* WORK TASK: "CUDA" is the word to look for; copy each line of the listing where it occurs.
*** RECORDS FOR PROCESSING
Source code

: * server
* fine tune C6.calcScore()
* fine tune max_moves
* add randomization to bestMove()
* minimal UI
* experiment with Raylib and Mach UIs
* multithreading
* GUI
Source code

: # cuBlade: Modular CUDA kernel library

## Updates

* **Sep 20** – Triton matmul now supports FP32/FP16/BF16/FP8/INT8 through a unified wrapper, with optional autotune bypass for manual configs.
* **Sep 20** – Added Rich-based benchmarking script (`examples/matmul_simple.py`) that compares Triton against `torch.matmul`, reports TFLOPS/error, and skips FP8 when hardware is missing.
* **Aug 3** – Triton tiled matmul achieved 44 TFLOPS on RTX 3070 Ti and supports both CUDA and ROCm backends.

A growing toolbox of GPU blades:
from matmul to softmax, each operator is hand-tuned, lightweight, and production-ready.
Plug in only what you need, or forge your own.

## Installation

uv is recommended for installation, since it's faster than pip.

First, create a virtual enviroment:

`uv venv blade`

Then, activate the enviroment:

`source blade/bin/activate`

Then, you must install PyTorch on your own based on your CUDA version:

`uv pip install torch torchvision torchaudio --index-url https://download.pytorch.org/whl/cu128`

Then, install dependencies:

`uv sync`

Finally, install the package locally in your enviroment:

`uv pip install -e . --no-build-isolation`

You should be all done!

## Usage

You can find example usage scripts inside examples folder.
******
* TASK RESPONSE:
: # cuBlade: Modular CUDA kernel library
* **Aug 3** – Triton tiled matmul achieved 44 TFLOPS on RTX 3070 Ti and supports both CUDA and ROCm backends.
Then, you must install PyTorch on your own based on your CUDA version:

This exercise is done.